Стихотворения г. А. Коптева очень живо и верно напоминают собою ту эпоху нашей литературы, когда умолкли громкие и торжественные звуки песен Державина, когда Карамзин с Дмитриевым (И. И.) дали совершенно новое направление нашей словесности и когда появились тысячи унылых и слезливых певцов. Они отличаются чувствительностию, нежностью, пастушескою простотою и пиитическими вольностями, наполнены похвалами тихой, убогой жизни под соломенною кровлею, на берегу чистого ручья, подле ветвистой рощицы, где пастух мирно пасет стадо барашков, воспевает на свирели счастие дней своих и свою дорогую пастушку, свою милую Хлою. Но что мои прозаические похвалы перед поэзиею г. А. Коптева? Они
Как пред солнцем блеск свечи!
Сами факты всего лучше говорят за себя, и потому осмеливаюсь взять из книги г. А. Коптева несколько драгоценных перлов его поэзии и ослепить ими взоры удивленных читателей. Я буду выписывать самое лучшее, не заботясь о целости пьес.
Грусть.
Веселье свет душе, а скука--темнота.
Херасков.
Слезы, ах льются,
Сердце трепещет
Бедно мое.
Нет здесь любезных,
Я воздыхаю --
Милых здесь нет.
Где все сокрылись,
В грусти оставя --
В г о ре меня?
В мрачной могиле,
Где обитает
Вечный покой,
Там безмятежно,
Крепко почиют
С миром они
Лейтесь же, слезы,
Нет коль любезных --
Милых коль нет!
.................................
Дикие враны!
Горесть вещайте
Криком своим.
Вязы ветвисты,
Сосны высоки,
Войте со мной.
Горы кремнисты!
Искры посыпьте
С треском везде.
Эхо! -- мой вторя
Трепет сердечной,
Ужас сугубь -- -- и пр.
----
Вот здесь я у прудочка
Об друге помышлял;
А тут возле лужочка
Лететь к нему желал.
Ах, я вздохнул, садочек!
Об чем? -- ты хочешь знать,--
Послушай, мой дружочек,
Что буду здесь вещать:
Конечно, я завяну,
Поблекну как и ты,
Но также я восстану,
Весною как цветы.
Надеждою питаюсь
Бессмертным быть и я;
Сей мыслью утешаюсь
Зимой, весной, всегда.
----
Пруды, сады, чертоги
Во вкусе я имел:
Цари! -- земные боги!
Подобну жизнь я вел.
В садах рога гремели,
Друзей тем забавлял,
Цыганки песни пели,
А я под такт плясал, и пр.
----
К М. М. Хераскову.
Царь Кадм, Чесменский бой, Владимир, Россияда,
Вот дивный обелиск -- вот славный монумент!

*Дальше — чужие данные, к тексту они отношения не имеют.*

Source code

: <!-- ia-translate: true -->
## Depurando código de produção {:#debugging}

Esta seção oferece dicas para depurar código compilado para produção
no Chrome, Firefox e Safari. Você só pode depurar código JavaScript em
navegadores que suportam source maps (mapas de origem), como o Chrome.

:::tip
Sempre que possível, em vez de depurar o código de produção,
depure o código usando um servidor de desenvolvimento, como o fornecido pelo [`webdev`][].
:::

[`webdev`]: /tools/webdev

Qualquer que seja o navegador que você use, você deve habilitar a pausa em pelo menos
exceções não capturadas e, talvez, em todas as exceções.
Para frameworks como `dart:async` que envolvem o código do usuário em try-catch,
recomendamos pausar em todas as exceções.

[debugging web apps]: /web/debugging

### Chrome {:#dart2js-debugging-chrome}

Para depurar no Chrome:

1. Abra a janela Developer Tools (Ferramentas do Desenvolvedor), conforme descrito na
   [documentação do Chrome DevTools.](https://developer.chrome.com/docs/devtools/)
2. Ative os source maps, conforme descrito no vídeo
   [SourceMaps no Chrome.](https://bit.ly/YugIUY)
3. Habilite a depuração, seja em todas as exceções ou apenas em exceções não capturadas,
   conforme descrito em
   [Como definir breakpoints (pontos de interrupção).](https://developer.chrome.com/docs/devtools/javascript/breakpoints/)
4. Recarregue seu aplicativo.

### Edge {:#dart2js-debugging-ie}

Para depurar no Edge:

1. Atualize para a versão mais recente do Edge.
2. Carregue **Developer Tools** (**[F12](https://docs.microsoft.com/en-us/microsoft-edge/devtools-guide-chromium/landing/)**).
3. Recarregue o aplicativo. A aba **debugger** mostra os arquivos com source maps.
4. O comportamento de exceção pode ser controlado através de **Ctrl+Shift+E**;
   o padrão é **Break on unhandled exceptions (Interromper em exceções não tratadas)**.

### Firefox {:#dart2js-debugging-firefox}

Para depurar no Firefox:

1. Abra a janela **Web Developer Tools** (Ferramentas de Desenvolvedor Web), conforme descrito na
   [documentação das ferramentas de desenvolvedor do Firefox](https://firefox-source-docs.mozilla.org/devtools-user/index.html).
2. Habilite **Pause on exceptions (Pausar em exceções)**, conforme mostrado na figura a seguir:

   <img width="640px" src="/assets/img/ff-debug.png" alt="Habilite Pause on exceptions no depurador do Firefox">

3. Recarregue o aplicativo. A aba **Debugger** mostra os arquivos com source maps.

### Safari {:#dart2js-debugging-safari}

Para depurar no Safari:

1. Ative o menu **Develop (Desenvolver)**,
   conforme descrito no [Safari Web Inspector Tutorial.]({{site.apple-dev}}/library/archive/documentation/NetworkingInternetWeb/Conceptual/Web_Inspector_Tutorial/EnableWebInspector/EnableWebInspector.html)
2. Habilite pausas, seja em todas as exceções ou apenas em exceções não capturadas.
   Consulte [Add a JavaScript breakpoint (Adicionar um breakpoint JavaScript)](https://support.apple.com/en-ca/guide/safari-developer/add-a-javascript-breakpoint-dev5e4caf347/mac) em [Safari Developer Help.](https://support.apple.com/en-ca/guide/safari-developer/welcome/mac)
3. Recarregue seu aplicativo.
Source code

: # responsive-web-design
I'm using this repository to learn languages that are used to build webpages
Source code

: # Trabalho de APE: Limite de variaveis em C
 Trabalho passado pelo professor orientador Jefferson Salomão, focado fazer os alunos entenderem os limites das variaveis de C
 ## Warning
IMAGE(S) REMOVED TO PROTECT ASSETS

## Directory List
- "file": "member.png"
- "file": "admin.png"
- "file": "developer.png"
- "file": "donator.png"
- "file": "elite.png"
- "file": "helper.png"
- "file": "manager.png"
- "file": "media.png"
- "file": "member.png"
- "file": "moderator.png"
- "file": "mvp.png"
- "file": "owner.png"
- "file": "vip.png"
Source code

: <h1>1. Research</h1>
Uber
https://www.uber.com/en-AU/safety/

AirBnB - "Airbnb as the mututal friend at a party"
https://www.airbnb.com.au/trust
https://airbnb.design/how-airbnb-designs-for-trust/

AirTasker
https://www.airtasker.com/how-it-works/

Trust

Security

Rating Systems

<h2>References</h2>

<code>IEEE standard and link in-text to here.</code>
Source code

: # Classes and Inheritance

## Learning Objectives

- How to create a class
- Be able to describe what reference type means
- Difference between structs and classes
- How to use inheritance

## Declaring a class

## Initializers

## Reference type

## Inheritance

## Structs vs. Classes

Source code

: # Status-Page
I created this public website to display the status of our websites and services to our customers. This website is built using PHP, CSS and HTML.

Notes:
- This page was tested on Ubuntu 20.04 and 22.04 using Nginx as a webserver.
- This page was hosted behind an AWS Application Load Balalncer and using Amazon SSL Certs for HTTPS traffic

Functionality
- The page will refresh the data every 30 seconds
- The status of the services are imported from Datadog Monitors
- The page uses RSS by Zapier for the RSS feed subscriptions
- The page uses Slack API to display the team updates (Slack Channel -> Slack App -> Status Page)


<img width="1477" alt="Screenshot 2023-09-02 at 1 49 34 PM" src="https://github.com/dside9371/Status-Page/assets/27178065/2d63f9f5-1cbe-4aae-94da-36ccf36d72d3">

А пьедестал его -- других поэм громада,
Херасков! торжествуй -- тебе дивится свет.
К кн. М. М. Долгорукому.
Напрасно ты, о князь! свою оставил лиру,
Весну, Парфена, Спор, Парашу и Глафиру;
Однажды прочитав, нельзя, чтоб не сказать:
"Возможно ли без чувств так нежно написать?"
К моей библиотеке.
Пространных здесь не сыщешь фолиантов,
Бессмертных в ней певцов творения стоят;
Мильтонов, Геснеров, Клопкстоков, Стернов, Кантов1,
Великие умы кого не восхитят.
1 Верно, здесь слово "Кантов" попало для рифмы к слову "фолиантов". В самом деле, богатая рифма!
К фиялке.
В уединении живи, цвети, гордись,
О дружества символ, фиялка пета мною!
Скромна, любезна ты, во всем сходна с драгою,
Нет, нет! лишь слабый ты тех прелестей эскиз.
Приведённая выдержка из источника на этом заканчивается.